** Task details **
Given the records below, pull every line with the word "possible" into the answer.

[Stored data entries]
# # #
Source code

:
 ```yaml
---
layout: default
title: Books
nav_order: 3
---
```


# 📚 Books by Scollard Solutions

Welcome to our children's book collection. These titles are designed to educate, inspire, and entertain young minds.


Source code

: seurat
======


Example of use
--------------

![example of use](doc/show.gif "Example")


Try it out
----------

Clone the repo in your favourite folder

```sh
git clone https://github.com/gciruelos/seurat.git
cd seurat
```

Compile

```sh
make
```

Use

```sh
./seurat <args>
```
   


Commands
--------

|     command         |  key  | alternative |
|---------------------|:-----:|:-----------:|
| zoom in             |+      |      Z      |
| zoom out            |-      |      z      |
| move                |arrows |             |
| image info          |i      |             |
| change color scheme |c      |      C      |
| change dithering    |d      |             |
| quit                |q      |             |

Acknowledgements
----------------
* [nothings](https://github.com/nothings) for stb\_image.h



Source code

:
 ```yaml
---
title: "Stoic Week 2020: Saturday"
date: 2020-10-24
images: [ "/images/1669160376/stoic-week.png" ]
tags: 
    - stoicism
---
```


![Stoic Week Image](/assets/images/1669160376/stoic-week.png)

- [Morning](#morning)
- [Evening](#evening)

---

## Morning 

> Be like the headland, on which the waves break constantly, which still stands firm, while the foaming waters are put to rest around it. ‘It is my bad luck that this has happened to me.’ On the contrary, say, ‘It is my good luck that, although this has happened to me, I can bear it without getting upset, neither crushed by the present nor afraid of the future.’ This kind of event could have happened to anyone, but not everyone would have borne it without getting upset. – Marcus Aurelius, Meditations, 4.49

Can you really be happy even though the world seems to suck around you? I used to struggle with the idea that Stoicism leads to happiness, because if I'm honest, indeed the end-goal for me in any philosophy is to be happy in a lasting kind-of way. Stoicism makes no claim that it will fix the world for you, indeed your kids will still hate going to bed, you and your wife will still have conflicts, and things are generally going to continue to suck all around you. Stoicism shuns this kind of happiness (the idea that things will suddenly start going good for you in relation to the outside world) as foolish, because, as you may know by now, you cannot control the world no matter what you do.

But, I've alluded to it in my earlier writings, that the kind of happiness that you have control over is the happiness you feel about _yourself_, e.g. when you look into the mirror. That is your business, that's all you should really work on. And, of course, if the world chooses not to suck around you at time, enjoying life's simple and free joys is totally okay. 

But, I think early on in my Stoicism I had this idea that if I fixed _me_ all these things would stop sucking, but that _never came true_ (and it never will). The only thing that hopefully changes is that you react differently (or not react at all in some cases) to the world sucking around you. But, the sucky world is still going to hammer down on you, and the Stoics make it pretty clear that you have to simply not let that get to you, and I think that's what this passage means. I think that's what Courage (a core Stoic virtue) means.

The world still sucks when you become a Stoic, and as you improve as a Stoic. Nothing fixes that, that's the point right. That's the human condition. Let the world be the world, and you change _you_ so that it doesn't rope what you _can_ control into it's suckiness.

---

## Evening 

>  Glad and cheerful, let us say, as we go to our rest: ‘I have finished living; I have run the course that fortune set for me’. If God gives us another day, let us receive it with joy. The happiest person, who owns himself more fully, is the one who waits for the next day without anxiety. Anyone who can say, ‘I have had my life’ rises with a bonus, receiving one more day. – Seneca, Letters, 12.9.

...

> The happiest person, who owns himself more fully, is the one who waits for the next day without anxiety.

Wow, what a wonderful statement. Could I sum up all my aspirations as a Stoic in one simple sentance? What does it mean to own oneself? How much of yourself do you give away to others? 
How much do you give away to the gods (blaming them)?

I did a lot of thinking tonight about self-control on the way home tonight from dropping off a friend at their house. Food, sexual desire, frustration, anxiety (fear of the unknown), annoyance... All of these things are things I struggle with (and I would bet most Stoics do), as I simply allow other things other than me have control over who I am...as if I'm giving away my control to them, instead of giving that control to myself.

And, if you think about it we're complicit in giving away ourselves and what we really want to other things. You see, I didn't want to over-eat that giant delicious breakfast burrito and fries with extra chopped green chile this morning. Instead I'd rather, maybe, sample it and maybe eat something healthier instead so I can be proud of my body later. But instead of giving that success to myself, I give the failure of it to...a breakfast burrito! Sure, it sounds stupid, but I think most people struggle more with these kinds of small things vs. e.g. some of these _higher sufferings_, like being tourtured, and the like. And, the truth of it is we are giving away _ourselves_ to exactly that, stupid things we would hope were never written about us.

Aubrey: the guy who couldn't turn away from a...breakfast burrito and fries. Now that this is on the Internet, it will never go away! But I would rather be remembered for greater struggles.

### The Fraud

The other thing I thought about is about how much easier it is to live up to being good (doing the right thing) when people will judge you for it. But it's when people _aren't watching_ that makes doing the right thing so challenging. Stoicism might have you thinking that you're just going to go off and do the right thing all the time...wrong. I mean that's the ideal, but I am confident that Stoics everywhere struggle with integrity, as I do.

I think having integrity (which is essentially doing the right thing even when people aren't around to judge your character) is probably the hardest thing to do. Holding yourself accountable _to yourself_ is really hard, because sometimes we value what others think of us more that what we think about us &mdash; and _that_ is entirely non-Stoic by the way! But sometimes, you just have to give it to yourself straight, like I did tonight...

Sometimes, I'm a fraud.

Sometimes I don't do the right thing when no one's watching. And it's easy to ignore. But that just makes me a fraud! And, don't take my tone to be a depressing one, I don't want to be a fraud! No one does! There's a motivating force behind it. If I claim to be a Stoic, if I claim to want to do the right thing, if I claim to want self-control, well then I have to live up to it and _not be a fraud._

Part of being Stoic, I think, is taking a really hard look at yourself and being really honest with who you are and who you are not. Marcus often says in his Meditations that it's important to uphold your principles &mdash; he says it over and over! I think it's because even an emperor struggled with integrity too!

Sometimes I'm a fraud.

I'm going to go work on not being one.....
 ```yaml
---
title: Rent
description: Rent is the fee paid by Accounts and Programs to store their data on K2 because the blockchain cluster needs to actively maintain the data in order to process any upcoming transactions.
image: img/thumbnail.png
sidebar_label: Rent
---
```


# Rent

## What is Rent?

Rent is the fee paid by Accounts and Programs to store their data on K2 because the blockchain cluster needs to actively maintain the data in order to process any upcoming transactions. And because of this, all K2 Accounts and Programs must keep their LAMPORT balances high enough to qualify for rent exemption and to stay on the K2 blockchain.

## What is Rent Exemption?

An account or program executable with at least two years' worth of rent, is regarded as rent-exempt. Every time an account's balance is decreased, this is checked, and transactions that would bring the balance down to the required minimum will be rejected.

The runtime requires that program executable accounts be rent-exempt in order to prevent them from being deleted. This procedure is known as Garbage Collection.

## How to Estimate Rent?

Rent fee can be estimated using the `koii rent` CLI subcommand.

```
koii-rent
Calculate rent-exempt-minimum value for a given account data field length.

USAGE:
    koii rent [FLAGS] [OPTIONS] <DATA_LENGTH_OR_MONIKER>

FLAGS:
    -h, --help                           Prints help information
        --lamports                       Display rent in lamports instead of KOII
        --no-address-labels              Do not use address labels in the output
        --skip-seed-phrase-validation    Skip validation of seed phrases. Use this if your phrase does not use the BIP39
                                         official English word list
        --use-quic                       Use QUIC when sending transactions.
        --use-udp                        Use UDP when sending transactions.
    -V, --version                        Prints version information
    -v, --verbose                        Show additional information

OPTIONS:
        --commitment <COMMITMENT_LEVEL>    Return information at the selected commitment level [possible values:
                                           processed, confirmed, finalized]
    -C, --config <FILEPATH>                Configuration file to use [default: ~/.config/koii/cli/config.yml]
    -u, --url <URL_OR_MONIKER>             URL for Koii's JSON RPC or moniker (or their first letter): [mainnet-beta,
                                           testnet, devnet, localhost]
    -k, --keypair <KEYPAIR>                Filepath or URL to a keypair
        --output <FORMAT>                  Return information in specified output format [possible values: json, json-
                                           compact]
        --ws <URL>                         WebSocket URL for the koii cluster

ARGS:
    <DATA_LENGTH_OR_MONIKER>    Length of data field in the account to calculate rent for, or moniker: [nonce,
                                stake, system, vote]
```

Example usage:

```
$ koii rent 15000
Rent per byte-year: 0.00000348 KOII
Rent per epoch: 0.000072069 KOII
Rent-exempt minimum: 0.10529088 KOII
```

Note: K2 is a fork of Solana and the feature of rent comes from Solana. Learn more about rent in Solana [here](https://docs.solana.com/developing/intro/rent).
# # #
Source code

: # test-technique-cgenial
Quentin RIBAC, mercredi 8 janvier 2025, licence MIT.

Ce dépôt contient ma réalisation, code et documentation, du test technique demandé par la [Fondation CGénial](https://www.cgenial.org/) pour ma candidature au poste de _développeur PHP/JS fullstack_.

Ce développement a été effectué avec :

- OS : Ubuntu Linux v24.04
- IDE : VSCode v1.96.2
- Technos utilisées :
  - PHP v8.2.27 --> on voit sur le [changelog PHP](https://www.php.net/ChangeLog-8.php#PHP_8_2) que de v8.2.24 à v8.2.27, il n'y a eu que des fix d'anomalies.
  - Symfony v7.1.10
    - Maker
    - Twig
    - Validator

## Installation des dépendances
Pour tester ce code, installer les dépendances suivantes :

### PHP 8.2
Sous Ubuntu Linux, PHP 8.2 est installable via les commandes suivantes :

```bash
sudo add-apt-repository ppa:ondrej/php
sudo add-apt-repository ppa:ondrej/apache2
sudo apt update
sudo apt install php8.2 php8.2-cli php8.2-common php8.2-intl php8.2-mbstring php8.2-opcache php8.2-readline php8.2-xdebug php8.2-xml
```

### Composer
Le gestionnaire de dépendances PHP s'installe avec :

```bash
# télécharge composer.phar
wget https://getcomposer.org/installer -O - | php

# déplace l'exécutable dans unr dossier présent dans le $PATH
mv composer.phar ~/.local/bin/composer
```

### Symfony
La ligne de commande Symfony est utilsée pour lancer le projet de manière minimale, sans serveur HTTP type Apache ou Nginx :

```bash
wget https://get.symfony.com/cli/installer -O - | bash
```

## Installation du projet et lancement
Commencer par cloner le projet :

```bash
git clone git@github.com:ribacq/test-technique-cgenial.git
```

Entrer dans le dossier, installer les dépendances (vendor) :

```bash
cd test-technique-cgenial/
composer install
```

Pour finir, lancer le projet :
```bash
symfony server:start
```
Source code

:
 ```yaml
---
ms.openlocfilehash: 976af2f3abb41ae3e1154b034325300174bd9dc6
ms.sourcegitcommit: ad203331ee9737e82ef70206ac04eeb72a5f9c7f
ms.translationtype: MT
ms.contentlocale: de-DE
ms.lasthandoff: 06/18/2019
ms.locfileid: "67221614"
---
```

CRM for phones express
# # #
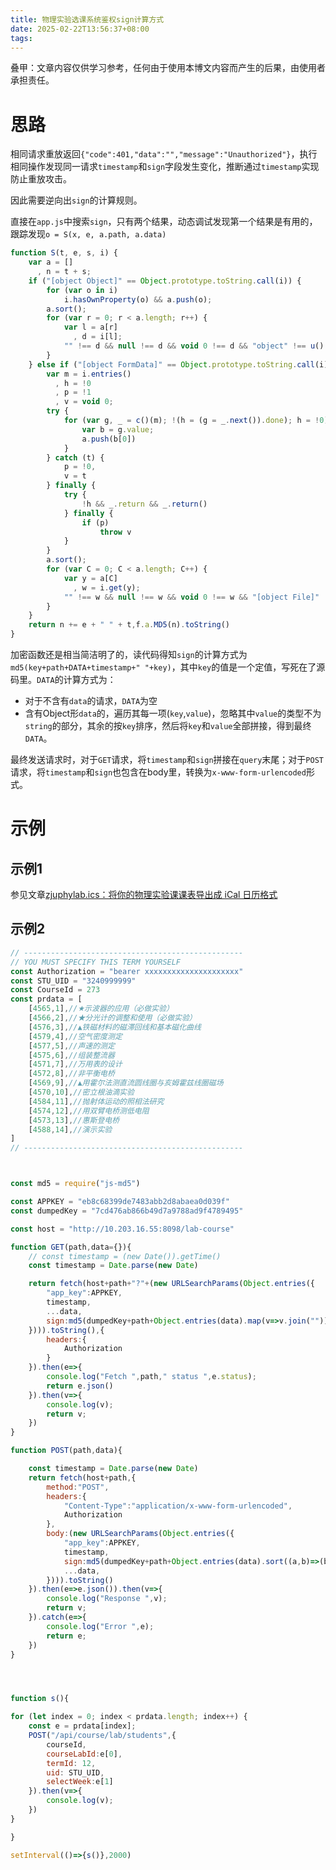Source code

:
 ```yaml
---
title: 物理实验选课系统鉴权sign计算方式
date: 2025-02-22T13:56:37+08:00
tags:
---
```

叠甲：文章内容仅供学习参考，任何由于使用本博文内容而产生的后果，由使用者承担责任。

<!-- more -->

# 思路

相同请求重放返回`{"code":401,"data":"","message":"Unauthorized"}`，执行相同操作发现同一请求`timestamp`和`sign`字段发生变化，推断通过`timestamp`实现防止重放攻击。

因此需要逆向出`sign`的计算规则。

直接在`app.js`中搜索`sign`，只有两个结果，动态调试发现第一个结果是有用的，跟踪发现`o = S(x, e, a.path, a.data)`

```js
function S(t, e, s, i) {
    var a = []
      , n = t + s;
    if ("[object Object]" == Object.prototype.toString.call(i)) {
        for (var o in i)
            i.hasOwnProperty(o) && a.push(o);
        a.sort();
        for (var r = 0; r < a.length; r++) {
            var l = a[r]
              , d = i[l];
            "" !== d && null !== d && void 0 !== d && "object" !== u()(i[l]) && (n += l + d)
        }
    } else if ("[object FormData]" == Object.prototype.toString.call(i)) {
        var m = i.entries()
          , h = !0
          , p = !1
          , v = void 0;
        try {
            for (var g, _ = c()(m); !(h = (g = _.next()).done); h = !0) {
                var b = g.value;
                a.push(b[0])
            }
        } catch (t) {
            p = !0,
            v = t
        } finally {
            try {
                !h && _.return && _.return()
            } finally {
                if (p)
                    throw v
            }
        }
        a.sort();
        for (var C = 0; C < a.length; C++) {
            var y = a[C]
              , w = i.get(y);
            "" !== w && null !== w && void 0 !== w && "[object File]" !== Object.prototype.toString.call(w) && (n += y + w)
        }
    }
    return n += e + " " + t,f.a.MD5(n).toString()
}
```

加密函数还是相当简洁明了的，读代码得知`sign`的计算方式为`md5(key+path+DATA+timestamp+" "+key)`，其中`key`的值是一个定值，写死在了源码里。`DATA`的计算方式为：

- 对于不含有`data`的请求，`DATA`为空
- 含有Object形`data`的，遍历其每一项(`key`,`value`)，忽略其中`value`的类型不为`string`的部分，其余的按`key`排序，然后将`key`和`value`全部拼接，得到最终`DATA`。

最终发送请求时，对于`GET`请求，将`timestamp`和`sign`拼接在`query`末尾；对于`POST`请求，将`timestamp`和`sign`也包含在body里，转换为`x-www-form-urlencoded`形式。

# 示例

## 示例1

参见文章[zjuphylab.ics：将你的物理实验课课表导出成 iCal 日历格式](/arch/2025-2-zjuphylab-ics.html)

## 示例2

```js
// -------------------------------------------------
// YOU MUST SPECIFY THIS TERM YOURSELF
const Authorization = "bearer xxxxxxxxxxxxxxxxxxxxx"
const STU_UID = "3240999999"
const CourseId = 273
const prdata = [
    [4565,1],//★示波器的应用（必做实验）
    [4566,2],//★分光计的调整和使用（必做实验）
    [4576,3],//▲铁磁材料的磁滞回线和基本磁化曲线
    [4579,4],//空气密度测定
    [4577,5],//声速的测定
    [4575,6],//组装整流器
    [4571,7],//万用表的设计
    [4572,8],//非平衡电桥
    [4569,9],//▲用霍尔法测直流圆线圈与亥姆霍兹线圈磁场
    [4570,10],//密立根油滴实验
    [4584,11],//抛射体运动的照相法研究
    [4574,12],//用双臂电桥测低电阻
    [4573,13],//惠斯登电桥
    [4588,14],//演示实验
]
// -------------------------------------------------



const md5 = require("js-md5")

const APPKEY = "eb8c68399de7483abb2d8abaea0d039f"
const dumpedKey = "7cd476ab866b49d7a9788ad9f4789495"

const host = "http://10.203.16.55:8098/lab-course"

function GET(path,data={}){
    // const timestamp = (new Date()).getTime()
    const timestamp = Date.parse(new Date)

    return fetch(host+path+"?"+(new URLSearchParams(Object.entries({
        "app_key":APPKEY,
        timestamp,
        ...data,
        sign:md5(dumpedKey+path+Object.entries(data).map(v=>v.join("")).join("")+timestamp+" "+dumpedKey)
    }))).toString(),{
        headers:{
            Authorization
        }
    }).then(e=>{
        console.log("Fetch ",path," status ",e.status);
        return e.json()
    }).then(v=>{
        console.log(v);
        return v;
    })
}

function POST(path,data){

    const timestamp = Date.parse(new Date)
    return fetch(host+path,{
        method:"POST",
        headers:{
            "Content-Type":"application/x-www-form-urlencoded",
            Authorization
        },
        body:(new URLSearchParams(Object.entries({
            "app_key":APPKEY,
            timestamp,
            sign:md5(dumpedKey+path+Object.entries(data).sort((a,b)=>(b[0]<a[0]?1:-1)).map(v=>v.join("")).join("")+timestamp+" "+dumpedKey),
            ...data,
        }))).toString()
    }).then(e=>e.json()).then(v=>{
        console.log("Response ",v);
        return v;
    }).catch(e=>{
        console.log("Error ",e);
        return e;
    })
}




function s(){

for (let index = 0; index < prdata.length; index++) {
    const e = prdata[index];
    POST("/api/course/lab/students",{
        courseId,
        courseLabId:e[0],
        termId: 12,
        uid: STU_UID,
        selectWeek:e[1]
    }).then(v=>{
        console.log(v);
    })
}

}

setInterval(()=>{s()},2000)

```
# # #
** Answer to this task **
        --commitment <COMMITMENT_LEVEL>    Return information at the selected commitment level [possible values:
        --output <FORMAT>                  Return information in specified output format [possible values: json, json-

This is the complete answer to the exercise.